A few thoughts on what extraordinary prayer is.

This last Christmas as 6-Year-old Ashlynd was playing on her mom’s phone, advertisements started popping up.  Naturally, she clicked on what she liked.  After accumulating about $250.00 of various Pokémon toys, she was prompted to confirm the order. She walked over to her sleeping mother and put the fingerprint scanner on the phone against her finger. 


When her parents noticed the order confirmation email, they assumed foul play.  As little Ashlynd overheard her parents she said, “No, Mommy, I was shopping. But don’t worry — everything that I ordered is coming straight to the house.”

This illustrates well the way many of us treat faith.  We pray for whatever we want and bring our list in for the big Guy-in-the-Sky’s stamp of approval.  Moreover, most professing Christians live like God is disengaged and that their actions go unnoticed. Somehow many still believe if they show up to church and offer a prayer in just the right way, they can still get their order through. 

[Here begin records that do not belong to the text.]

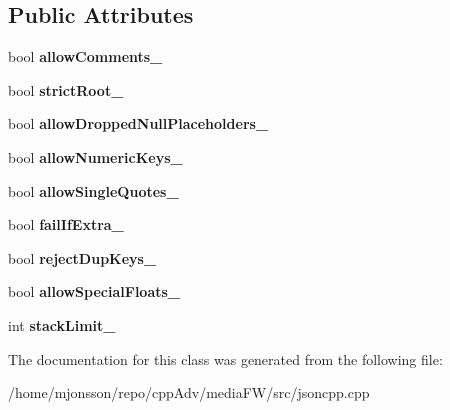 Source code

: \subsection*{Public Attributes}
\begin{DoxyCompactItemize}
\item 
\mbox{\label{classJson_1_1OurFeatures_ac71bb7ba7363d3b05ed76602b036ce33}} 
bool {\bfseries allow\+Comments\+\_\+}
\item 
\mbox{\label{classJson_1_1OurFeatures_a2095f66a776c0a4ae6cc931a0c94242e}} 
bool {\bfseries strict\+Root\+\_\+}
\item 
\mbox{\label{classJson_1_1OurFeatures_a13963bc44bf948eec1968f7ff8e8f5f1}} 
bool {\bfseries allow\+Dropped\+Null\+Placeholders\+\_\+}
\item 
\mbox{\label{classJson_1_1OurFeatures_af6973fc7e774ce2d634ba99442aeb91a}} 
bool {\bfseries allow\+Numeric\+Keys\+\_\+}
\item 
\mbox{\label{classJson_1_1OurFeatures_abbd6c196d7a22e2a360a59887eda4610}} 
bool {\bfseries allow\+Single\+Quotes\+\_\+}
\item 
\mbox{\label{classJson_1_1OurFeatures_ae8ad25b90706c78f1a8fe929191ac61b}} 
bool {\bfseries fail\+If\+Extra\+\_\+}
\item 
\mbox{\label{classJson_1_1OurFeatures_a39b8e0b86b1c24a45e800c023bb715aa}} 
bool {\bfseries reject\+Dup\+Keys\+\_\+}
\item 
\mbox{\label{classJson_1_1OurFeatures_af760f91cc2a7af37e44f78fb466061bb}} 
bool {\bfseries allow\+Special\+Floats\+\_\+}
\item 
\mbox{\label{classJson_1_1OurFeatures_a9a786713902d14be6d57a08cc03ccfff}} 
int {\bfseries stack\+Limit\+\_\+}
\end{DoxyCompactItemize}


The documentation for this class was generated from the following file\+:\begin{DoxyCompactItemize}
\item 
/home/mjonsson/repo/cpp\+Adv/media\+F\+W/src/jsoncpp.\+cpp\end{DoxyCompactItemize}
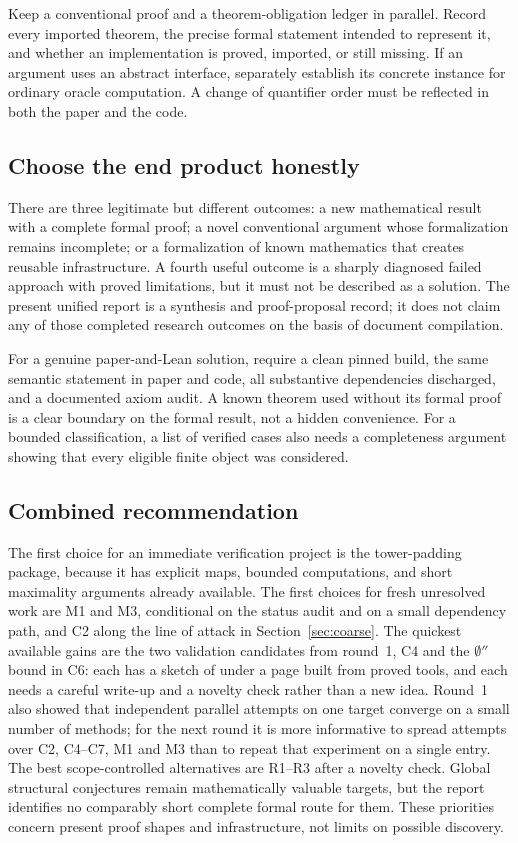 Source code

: \documentclass[11pt,a4paper]{article}
\theoremstyle{definition}\newtheorem{definition}[theorem]{Definition}
\theoremstyle{remark}\newtheorem{remark}[theorem]{Remark}
\begin{document}
Keep a conventional proof and a theorem-obligation ledger in parallel. Record every imported theorem, the precise formal statement intended to represent it, and whether an implementation is proved, imported, or still missing. If an argument uses an abstract interface, separately establish its concrete instance for ordinary oracle computation. A change of quantifier order must be reflected in both the paper and the code.

\subsection{Choose the end product honestly}
There are three legitimate but different outcomes: a new mathematical result with a complete formal proof; a novel conventional argument whose formalization remains incomplete; or a formalization of known mathematics that creates reusable infrastructure. A fourth useful outcome is a sharply diagnosed failed approach with proved limitations, but it must not be described as a solution. The present unified report is a synthesis and proof-proposal record; it does not claim any of those completed research outcomes on the basis of document compilation.

For a genuine paper-and-Lean solution, require a clean pinned build, the same semantic statement in paper and code, all substantive dependencies discharged, and a documented axiom audit. A known theorem used without its formal proof is a clear boundary on the formal result, not a hidden convenience. For a bounded classification, a list of verified cases also needs a completeness argument showing that every eligible finite object was considered.

\subsection{Combined recommendation}
The first choice for an immediate verification project is the tower-padding package, because it has explicit maps, bounded computations, and short maximality arguments already available. The first choices for fresh unresolved work are M1 and M3, conditional on the status audit and on a small dependency path, and C2 along the line of attack in Section~\ref{sec:coarse}. The quickest available gains are the two validation candidates from round~1, C4 and the $\emptyset''$ bound in C6: each has a sketch of under a page built from proved tools, and each needs a careful write-up and a novelty check rather than a new idea. Round~1 also showed that independent parallel attempts on one target converge on a small number of methods; for the next round it is more informative to spread attempts over C2, C4--C7, M1 and M3 than to repeat that experiment on a single entry. The best scope-controlled alternatives are R1--R3 after a novelty check. Global structural conjectures remain mathematically valuable targets, but the report identifies no comparably short complete formal route for them. These priorities concern present proof shapes and infrastructure, not limits on possible discovery.
\end{document}
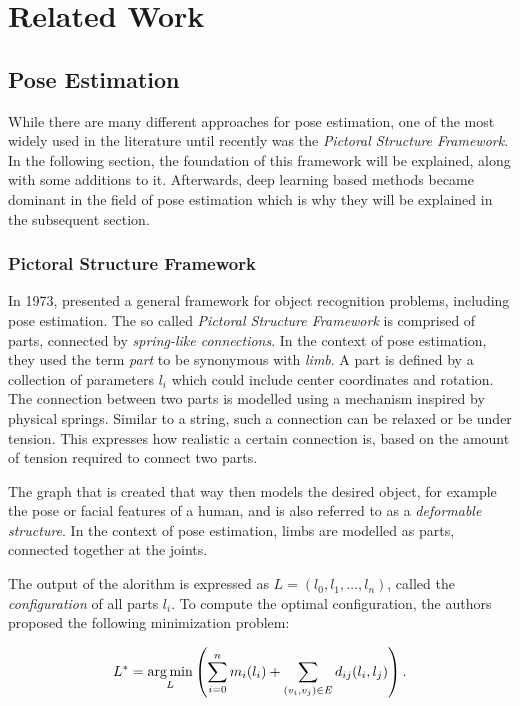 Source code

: \chapter{Related Work}

\section{Pose Estimation}

While there are many different approaches for pose estimation, one of the most widely used in the literature until recently was the \textit{Pictoral Structure Framework}.
In the following section, the foundation of this framework will be explained, along with some additions to it.
Afterwards, deep learning based methods became dominant in the field of pose estimation which is why they will be explained in the subsequent section.

\subsection{Pictoral Structure Framework}
In 1973, \cite{fischler_representation_1973} presented a general framework for object recognition problems, including pose estimation.
The so called \textit{Pictoral Structure Framework} is comprised of parts, connected by \textit{spring-like connections}.
In the context of pose estimation, they used the term \textit{part} to be synonymous with \textit{limb}.
A part is defined by a collection of parameters $l_i$ which could include center coordinates and rotation.
The connection between two parts is modelled using a mechanism inspired by physical springs.
Similar to a string, such a connection can be relaxed or be under tension.
This expresses how realistic a certain connection is, based on the amount of tension required to connect two parts.

The graph that is created that way then models the desired object, for example the pose or facial features of a human, and is also referred to as a \textit{deformable structure}.
In the context of pose estimation, limbs are modelled as parts, connected together at the joints.

The output of the alorithm is expressed as $L = (l_0, l_1, \dots, l_n)$, called the \textit{configuration} of all parts $l_i$.
To compute the optimal configuration, the authors proposed the following minimization problem:

\begin{equation}
    \label{eq:energy-minimization}
    L^* = \operatorname*{arg\,min}_L \left(\sum_{i=0}^n m_i(l_i) + \sum_{(v_i, v_j) \in E} d_{ij}(l_i, l_j)\right).
\end{equation}

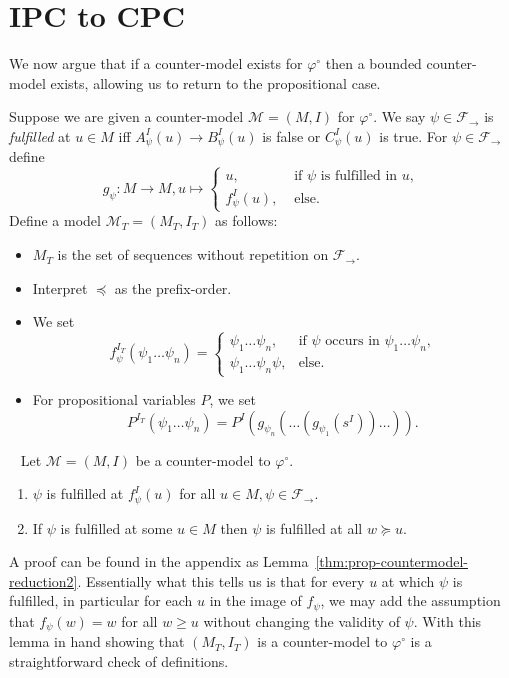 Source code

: \documentclass[runningheads]{llncs}
\begin{document}
\section{IPC to CPC}

We now argue that if a counter-model exists for $\varphi^\circ$ then a bounded counter-model exists, allowing us to return to the propositional case.

\begin{definition}
Suppose we are given a counter-model $\mathcal M = (M, I)$ for $\varphi^\circ$.
We say $\psi\in\mathcal F_\to$ is \emph{fulfilled} at $u\in M$ iff $A_\psi^I(u)\to B_\psi^I(u)$ is false or $C_\psi^I(u)$ is true. For $\psi\in\mathcal F_\to$ define $$g_\psi : M\to M, u\mapsto\begin{cases}
		u,&\text{ if $\psi$ is fulfilled in $u$,}\\
		f^I_\psi(u),&\text{ else.}		
	\end{cases}$$Define a model $\mathcal M_T = (M_T, I_T)$ as follows:
	\begin{itemize}
		\item $M_T$ is the set of sequences without repetition on $\mathcal F_\to$.
		\item Interpret $\preceq$ as the prefix-order.
		\item We set $$f_\psi^{I_T}(\psi_1\dots\psi_n) = \begin{cases}
			\psi_1\dots\psi_n, &\text{if $\psi$ occurs in $\psi_1\dots\psi_n$,}\\
			\psi_1\dots\psi_n\psi, &\text{else.}			
		\end{cases}$$
		\item For propositional variables $P$, we set $$P^{I_T}(\psi_1\dots \psi_n) = P^I(g_{\psi_n}(\dots(g_{\psi_1}(s^I))\dots)).$$
	\end{itemize}
\end{definition}
\begin{lemma}~\label{thm:prop-countermodel-reduction}
	Let $\mathcal M = (M, I)$ be a counter-model to $\mathcal \varphi^\circ$.
	\begin{enumerate}
		\item $\psi$ is fulfilled at $f_\psi^I(u)$ for all $u\in M, \psi\in\mathcal F_\to$.
		\item If $\psi$ is fulfilled at some $u\in M$ then $\psi$ is fulfilled at all $w\succeq u$.
	\end{enumerate}
\end{lemma}

A proof can be found in the appendix as Lemma~\ref{thm:prop-countermodel-reduction2}. Essentially what this tells us is that for every $u$ at which $\psi$ is fulfilled, in particular for each $u$ in the image of $f_\psi$, we may add the assumption that $f_\psi(w) = w$ for all $w\geq u$ without changing the validity of $\psi$.
With this lemma in hand showing that $(M_T, I_T)$ is a counter-model to $\varphi^\circ$ is a straightforward check of definitions.
\end{document}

Doesn’t the Bible say faith the size of a mustard seed can move mountains? (Matthew 17:20) What I want isn’t nearly as difficult as tossing a mountain into the sea! (Matthew 21:21) Come on, doesn’t the Bible also say God wants to give us the desires of our heart? (Psalm 37:4)

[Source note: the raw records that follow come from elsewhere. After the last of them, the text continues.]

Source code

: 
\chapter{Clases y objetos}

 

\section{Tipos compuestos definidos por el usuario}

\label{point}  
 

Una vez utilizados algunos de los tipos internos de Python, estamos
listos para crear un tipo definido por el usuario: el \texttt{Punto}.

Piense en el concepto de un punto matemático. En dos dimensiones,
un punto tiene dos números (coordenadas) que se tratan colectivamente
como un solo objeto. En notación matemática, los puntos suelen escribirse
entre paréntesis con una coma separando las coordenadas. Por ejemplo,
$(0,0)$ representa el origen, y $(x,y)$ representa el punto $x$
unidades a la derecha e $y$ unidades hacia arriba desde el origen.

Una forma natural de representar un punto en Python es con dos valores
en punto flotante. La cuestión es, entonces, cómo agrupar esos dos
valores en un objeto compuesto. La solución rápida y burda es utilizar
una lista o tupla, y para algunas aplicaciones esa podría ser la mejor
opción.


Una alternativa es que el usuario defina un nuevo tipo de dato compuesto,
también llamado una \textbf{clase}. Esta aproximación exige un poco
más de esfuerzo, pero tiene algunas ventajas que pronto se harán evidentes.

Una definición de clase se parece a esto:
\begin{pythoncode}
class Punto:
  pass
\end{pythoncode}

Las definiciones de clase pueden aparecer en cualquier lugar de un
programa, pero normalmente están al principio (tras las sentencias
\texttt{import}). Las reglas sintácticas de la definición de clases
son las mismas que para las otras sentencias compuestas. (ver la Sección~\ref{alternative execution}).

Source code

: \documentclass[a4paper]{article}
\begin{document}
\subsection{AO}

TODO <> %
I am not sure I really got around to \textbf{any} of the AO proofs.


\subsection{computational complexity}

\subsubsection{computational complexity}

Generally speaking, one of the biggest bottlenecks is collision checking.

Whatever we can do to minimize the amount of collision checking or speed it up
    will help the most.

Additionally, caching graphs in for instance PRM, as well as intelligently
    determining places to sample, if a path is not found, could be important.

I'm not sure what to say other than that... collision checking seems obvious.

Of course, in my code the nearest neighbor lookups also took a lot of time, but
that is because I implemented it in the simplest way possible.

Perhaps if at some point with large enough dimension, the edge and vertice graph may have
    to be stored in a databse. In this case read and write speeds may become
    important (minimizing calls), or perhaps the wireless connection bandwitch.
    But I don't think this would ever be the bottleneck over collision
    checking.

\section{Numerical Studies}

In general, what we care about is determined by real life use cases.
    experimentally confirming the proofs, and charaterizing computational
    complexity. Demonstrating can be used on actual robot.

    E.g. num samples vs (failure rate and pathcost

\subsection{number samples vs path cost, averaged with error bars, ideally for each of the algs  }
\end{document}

This is a good example of how Scripture applied out of context creates heresy. The flaw is pursuing what we want without submission to what may objectively be needed.

God wants to show Himself to us as the greatest source of transcendent wholeness, not because He needs it, but because we do.  Our life is like one period on a page in a library full of books. Your prayers for things that diminish the clarity of needing God only appear good from your tiny perspective, but in the end, might dilute the embracing of the greatest good – becoming metaphysically whole.

C. S. Lewis says it well:  “For most of us the prayer in Gethsemane is the only model. Removing mountains can wait.” 

What the old Oxford scholar meant is embracing “your will be done” is vastly more important than chasing “my will be done.”

Phillips Brooks takes it further: “Prayer is not conquering God’s reluctance, but taking hold of God’s willingness.”

Real prayer begins with awareness of how finite we are, followed by submission and trust in Him. Christians don’t follow God because they “get it,” they follow God because they realize they don’t. 

In Christianity, ordinary people become extraordinary not by mighty natural gifts or by controlling the power of God but by humility, trust and obedience before Him.